Comment by jsnell
3 years ago
Regulators in the US, EU and UK have made it clear that Chrome can't remove support for 3p cookies without building a replacement feature that works for non-Google ad networks.
3 years ago
Regulators in the US, EU and UK have made it clear that Chrome can't remove support for 3p cookies without building a replacement feature that works for non-Google ad networks.
I’m still not sold on your take here. All of that stuff was from no later than mid-2021, back when Google was close to leading the way with this stuff, whereas now they’re just aligning with what everyone else is doing, and if Google isn’t using their privileged position with Chrome to give themselves (google.com or similar) more info than anyone else gets, there can be no credible antitrust argument any more (I say this with a straight face as a technologist). And the fact that other browsers refuse this Topics API would call it into question as a replacement for third-party tracker cookies anyway.
(Related, comments by both of us within https://news.ycombinator.com/item?id=36713737 two months ago.)
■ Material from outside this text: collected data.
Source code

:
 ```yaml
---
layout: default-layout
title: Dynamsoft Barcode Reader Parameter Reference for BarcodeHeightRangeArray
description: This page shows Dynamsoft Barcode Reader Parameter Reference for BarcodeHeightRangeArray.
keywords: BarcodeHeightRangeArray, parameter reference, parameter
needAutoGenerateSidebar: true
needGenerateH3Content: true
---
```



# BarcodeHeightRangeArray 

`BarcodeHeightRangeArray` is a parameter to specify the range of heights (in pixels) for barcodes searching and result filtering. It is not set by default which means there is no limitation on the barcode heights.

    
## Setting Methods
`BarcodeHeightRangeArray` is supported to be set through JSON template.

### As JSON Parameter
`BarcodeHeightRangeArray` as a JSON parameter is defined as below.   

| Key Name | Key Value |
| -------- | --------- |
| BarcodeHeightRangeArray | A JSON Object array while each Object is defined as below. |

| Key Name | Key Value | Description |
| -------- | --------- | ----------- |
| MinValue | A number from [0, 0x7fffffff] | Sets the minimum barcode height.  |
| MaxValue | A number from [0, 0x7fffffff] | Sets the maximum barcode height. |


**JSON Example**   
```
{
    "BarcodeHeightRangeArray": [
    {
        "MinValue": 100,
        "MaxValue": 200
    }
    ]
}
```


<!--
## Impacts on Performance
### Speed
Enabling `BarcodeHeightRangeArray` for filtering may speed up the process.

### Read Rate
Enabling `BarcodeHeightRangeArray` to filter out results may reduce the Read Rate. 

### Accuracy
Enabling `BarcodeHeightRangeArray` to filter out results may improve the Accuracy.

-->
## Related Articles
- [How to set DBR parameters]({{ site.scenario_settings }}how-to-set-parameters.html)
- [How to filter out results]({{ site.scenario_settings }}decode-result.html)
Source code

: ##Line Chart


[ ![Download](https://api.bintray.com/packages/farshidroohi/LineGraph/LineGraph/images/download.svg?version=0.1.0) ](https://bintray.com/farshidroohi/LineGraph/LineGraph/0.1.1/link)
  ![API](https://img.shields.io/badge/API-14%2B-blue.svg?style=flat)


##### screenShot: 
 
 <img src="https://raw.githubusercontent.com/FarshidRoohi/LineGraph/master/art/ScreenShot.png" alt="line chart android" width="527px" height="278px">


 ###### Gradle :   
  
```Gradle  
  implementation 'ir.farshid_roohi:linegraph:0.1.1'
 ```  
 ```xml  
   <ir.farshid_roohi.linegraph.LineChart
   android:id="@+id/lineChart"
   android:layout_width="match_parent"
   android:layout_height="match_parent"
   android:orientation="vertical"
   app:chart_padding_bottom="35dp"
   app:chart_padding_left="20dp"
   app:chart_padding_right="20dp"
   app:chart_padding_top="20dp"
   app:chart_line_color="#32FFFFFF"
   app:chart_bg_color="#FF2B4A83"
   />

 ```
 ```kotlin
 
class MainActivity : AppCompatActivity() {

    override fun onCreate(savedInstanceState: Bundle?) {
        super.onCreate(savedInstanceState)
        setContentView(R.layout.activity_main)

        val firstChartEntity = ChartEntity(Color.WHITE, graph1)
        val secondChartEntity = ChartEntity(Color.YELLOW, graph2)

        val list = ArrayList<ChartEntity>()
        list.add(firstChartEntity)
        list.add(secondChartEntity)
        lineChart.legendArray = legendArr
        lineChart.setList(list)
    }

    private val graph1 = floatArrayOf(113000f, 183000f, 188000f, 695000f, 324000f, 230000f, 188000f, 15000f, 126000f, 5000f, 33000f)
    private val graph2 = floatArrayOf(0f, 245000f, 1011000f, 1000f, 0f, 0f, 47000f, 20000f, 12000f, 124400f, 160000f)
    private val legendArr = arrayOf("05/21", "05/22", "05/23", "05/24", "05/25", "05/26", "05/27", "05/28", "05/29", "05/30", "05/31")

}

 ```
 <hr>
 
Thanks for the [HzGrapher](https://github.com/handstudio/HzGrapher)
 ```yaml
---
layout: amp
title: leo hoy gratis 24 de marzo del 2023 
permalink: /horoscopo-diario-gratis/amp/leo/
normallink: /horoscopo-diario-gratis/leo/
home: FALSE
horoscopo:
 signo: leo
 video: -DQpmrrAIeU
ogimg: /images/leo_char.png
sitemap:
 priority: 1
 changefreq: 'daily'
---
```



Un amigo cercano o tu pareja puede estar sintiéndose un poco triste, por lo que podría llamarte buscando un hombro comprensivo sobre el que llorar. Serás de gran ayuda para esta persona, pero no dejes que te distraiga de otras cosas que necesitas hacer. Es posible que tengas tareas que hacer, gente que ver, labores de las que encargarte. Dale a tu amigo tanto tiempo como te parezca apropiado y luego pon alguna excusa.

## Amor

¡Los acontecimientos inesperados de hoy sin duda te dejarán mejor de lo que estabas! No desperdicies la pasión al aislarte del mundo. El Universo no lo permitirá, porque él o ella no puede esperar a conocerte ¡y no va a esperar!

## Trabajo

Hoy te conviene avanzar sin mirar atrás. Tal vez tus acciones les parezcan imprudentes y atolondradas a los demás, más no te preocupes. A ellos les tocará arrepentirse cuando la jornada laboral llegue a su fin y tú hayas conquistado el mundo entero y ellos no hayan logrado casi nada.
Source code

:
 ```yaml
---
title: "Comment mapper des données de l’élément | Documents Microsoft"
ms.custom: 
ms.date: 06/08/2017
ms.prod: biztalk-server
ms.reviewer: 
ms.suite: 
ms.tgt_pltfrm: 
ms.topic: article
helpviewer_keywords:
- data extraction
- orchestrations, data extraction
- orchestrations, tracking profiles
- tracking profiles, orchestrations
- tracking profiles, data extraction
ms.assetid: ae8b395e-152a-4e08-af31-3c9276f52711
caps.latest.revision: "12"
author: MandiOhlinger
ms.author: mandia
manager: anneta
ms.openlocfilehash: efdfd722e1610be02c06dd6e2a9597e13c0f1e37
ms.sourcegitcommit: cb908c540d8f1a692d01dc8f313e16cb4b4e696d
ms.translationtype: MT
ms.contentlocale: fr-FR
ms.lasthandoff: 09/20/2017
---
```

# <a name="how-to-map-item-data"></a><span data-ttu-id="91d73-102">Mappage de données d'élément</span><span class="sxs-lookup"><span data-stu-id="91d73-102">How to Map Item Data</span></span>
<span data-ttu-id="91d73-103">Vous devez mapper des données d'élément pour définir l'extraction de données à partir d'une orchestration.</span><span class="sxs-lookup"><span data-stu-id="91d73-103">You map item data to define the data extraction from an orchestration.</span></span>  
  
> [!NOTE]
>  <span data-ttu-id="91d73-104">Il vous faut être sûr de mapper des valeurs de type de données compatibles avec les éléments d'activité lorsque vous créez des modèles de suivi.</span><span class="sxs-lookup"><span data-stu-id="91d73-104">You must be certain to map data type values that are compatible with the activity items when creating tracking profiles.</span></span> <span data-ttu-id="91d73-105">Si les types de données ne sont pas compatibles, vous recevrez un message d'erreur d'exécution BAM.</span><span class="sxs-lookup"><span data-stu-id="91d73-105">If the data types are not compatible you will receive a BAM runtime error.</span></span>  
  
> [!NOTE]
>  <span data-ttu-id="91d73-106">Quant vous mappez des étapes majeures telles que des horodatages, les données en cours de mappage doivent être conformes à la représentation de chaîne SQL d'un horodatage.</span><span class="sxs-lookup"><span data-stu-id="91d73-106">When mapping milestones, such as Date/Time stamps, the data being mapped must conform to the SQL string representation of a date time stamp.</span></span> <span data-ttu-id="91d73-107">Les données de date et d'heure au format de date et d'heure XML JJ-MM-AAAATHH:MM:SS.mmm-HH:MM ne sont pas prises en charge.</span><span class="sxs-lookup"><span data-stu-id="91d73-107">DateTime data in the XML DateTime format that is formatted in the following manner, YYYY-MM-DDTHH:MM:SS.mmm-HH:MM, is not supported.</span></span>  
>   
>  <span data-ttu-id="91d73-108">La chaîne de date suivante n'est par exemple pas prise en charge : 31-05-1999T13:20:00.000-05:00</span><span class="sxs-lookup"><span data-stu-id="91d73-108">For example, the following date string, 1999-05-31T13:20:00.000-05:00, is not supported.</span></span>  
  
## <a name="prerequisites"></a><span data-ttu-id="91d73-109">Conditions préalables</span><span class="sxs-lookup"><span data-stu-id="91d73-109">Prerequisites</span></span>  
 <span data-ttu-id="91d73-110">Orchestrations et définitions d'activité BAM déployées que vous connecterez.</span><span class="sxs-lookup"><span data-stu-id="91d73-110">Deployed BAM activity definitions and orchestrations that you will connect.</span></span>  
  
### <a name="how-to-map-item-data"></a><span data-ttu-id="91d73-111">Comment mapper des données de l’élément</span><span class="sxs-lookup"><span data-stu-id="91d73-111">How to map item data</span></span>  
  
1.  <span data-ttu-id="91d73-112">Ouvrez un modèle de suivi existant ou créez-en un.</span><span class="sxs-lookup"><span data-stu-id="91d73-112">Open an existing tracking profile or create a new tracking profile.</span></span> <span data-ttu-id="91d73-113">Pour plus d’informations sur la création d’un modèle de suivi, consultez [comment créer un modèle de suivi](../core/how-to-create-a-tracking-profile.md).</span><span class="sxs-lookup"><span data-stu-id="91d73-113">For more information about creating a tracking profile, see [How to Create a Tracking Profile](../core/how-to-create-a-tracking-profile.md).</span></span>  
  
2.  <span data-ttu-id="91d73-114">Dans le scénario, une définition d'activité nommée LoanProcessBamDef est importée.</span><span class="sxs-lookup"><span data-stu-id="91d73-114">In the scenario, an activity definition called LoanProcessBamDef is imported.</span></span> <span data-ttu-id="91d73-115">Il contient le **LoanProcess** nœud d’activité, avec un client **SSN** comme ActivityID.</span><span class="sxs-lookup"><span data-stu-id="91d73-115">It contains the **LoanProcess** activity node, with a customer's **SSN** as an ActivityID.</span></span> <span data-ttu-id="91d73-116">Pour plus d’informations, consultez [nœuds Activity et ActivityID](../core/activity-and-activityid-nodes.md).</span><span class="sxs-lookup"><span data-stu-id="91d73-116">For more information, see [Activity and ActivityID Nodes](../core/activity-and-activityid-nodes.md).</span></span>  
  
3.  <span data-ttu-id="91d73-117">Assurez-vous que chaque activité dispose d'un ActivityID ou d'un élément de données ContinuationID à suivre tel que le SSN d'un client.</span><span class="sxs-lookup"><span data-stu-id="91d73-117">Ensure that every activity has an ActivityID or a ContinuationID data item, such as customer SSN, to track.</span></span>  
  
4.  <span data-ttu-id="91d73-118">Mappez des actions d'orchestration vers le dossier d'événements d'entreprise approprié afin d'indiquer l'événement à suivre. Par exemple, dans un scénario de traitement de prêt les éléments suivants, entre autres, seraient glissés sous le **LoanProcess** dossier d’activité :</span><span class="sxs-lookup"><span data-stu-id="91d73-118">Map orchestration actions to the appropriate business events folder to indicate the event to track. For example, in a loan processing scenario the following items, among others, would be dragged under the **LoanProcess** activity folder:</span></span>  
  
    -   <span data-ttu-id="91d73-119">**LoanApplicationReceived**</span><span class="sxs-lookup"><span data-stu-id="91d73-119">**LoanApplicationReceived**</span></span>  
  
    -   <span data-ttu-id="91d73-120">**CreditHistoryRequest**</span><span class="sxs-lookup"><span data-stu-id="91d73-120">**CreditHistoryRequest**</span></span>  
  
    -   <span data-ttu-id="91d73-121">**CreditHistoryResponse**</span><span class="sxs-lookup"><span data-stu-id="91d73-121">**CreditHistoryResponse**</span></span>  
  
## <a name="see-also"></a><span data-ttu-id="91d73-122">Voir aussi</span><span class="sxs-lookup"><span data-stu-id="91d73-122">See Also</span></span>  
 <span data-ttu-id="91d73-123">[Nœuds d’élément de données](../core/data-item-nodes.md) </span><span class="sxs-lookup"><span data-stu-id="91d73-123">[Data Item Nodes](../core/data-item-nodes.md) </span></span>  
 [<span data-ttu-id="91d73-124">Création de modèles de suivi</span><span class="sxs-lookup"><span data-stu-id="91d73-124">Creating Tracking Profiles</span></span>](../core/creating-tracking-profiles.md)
https://assets.publishing.service.gov.uk/media/62052c52e90e0...
Whether you're convinced or not, this is the reality. Antitrust regulatories have done their homeworks and made it clear that Google alone cannot deprecate 3p cookie.
Which is weird since apple did that like three years ago? Just no one cared much since it was Safari.
The linked document is about _replacing_ 3pc,not simply eliminating them, which seems a crucial distinction.